3. Control Flow Analysis

Control flow analysis is used to construct control flow graphs (CFGs) for program methods. Its core logic involves traversing statements in the function body and invoking corresponding handler functions based on statement types to build directed graphs representing program execution paths.

The analyzer first processes the function parameter initialization block, then analyzes the function body while connecting statement nodes. For control structures like if/while/for, it recursively analyzes their inner blocks and handles true/false branches or loop back edges. Special statements such as break/continue are collected and processed uniformly outside the loop body, while return statements are directly linked to the exit node.

Finally, the analyzer merges duplicate edges and resolves goto-label jumps. This implementation supports various programming constructs, including conditional branches, loops, exception handling, and declaration statements. By maintaining predecessor statement lists and special statement lists, it ensures correct control flow connections, ultimately generating complete CFGs for subsequent analysis.

4. Instruction-Level Def/Use Analysis

Definition/use analysis (def/use analysis) tracks the definition and reference relationships of symbols (i.e., identifiers) in each statement of a program. At this stage, def/use analysis is flow-insensitive and performed on individual statements. The analysis proceeds statement by statement following the control flow graph (CFG). After analyzing each statement, it generates semantic information (status) for that statement and stores def/use information in two tables: symbol_to_defined and symbol_to_used. The functions of these two tables are as follows:

  1. symbol_to_defined Mapping Table
  2. Structure: (method_id, symbol_id, set[stmt_id])
  3. Function: Within a given method scope, quickly locate all statements that define a specific symbol.

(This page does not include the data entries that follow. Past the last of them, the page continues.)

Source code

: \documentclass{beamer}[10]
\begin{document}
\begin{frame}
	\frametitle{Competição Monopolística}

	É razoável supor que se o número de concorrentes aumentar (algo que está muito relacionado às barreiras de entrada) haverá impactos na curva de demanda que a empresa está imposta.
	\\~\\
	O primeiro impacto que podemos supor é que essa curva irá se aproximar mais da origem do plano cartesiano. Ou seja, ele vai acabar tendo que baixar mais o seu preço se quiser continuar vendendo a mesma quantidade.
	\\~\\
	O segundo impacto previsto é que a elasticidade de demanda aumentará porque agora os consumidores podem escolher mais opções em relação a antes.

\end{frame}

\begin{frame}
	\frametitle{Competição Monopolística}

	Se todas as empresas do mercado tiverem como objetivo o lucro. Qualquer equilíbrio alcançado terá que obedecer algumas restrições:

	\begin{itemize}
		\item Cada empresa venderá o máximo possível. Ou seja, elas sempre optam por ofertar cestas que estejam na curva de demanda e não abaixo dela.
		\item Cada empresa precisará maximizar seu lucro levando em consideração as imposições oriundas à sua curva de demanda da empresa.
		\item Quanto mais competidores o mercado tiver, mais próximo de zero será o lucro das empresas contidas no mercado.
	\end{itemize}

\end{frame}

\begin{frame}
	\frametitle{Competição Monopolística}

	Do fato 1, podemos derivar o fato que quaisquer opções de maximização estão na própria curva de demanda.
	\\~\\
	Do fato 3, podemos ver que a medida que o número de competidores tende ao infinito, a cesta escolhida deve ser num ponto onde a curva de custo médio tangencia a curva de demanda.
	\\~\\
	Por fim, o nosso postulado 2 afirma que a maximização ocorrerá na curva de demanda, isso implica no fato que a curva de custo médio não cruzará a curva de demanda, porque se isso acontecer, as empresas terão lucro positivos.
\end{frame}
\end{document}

  4. symbol_to_used Mapping Table

  5. Structure: (method_id, symbol_id, set[stmt_id])
  6. Function: Within a given method scope, quickly retrieve all statements that use a specific symbol.

5. File Dependency (Import Dependency)

For import dependency analysis, a file can use symbols defined in other files. The syntax of import statements is highly flexible—the import target could be a file, a directory, or a symbol. For example:

1
2
from A import B  
from A import *  
  • If A is a file, B and * represent imported symbols.
  • If A is a directory, B and * may represent multiple files or subdirectories.

Thus, by determining the type and content of A, we can resolve the meaning of B and *.

Since the scope hierarchy analysis has already determined the scope of each symbol, we first construct an export symbol table for each file, storing symbols defined in that file that can be exported.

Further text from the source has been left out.